__Instructions to follow__
Work out how many lines of the listing hold the string "Assessment". Answer with that number alone.

· · · ·

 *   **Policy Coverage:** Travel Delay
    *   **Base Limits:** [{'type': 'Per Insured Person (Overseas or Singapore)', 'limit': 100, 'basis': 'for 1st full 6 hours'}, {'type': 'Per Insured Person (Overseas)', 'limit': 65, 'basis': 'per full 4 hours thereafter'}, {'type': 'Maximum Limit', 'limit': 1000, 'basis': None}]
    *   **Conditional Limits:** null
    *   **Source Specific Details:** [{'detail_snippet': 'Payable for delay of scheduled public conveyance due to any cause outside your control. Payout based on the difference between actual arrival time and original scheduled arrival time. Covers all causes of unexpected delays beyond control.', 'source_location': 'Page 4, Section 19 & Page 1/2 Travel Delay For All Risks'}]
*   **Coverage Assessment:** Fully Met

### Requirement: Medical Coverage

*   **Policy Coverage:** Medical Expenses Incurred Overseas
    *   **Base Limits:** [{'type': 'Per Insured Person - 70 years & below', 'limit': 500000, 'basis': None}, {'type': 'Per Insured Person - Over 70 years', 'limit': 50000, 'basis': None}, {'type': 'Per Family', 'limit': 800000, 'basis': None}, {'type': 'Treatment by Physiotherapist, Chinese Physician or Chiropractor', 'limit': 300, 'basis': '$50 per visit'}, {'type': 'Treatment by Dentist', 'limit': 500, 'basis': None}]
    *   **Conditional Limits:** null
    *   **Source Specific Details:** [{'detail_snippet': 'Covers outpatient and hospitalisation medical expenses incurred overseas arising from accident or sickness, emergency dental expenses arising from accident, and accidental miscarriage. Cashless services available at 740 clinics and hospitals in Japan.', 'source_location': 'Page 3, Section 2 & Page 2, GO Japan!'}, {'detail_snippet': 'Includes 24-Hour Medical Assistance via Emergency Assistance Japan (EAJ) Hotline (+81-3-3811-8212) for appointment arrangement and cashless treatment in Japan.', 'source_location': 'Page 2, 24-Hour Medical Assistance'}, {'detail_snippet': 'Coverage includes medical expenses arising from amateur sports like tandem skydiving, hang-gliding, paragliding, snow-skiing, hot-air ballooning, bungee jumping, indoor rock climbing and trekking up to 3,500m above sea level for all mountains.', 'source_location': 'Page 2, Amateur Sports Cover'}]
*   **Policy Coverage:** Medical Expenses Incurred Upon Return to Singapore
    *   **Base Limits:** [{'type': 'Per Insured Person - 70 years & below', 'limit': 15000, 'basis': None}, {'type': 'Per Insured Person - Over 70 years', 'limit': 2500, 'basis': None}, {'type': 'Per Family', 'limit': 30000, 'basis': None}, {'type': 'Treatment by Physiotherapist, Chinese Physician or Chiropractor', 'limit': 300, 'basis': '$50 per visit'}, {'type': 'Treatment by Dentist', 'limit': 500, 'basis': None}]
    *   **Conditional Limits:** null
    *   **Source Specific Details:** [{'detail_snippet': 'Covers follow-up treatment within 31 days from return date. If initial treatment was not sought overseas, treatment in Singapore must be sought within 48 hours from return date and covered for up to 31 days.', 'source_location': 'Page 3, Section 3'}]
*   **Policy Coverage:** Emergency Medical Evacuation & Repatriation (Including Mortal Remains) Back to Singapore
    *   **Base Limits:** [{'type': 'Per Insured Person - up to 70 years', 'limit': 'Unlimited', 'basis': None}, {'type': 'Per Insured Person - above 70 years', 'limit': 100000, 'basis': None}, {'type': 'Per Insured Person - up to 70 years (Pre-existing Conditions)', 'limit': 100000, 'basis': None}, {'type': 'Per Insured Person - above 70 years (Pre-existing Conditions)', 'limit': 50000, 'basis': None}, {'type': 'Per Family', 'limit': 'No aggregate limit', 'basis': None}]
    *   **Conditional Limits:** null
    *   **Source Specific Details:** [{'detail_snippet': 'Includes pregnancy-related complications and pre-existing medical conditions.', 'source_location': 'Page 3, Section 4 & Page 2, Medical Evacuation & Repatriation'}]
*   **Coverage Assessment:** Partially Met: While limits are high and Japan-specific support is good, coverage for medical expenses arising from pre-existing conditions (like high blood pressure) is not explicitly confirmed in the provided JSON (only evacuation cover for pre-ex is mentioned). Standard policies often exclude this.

· · · ·

__Reply__
2